§ WHAT TO PRODUCE:
Return the first line of the listing below and all the lines after it through the one containing "I think I've", exactly, without pictures.

# # #

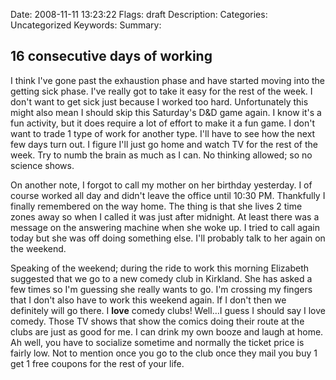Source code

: Date: 2008-11-11 13:23:22
Flags: draft
Description:
Categories: Uncategorized
Keywords:
Summary:

## 16 consecutive days of working

I think I've gone past the exhaustion phase and have started moving into the getting sick phase.  I've really got to take it easy for the rest of the week.  I don't want to get sick just because I worked too hard.  Unfortunately this might also mean I should skip this Saturday's D&amp;D game again.  I know it's a fun activity, but it does require a lot of effort to make it a fun game.  I don't want to trade 1 type of work for another type.  I'll have to see how the next few days turn out.  I figure I'll just go home and watch TV for the rest of the week.  Try to numb the brain as much as I can.  No thinking allowed; so no science shows.

On another note, I forgot to call my mother on her birthday yesterday.  I of course worked all day and didn't leave the office until 10:30 PM.  Thankfully I finally remembered on the way home.  The thing is that she lives 2 time zones away so when I called it was just after midnight.  At least there was a message on the answering machine when she woke up.  I tried to call again today but she was off doing something else.  I'll probably talk to her again on the weekend.

Speaking of the weekend; during the ride to work this morning Elizabeth suggested that we go to a new comedy club in Kirkland.  She has asked a few times so I'm guessing she really wants to go.  I'm crossing my fingers that I don't also have to work this weekend again.  If I don't then we definitely will go there.  I <strong>love</strong> comedy clubs! Well…I guess I should say I love comedy.  Those TV shows that show the comics doing their route at the clubs are just as good for me.  I can drink my own booze and laugh at home.  Ah well, you have to socialize sometime and normally the ticket price is fairly low.  Not to mention once you go to the club once they mail you buy 1 get 1 free coupons for the rest of your life.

# # #

§ OUTPUT BELOW:
Source code

: Date: 2008-11-11 13:23:22
Flags: draft
Description:
Categories: Uncategorized
Keywords:
Summary:

## 16 consecutive days of working

I think I've gone past the exhaustion phase and have started moving into the getting sick phase.  I've really got to take it easy for the rest of the week.  I don't want to get sick just because I worked too hard.  Unfortunately this might also mean I should skip this Saturday's D&amp;D game again.  I know it's a fun activity, but it does require a lot of effort to make it a fun game.  I don't want to trade 1 type of work for another type.  I'll have to see how the next few days turn out.  I figure I'll just go home and watch TV for the rest of the week.  Try to numb the brain as much as I can.  No thinking allowed; so no science shows.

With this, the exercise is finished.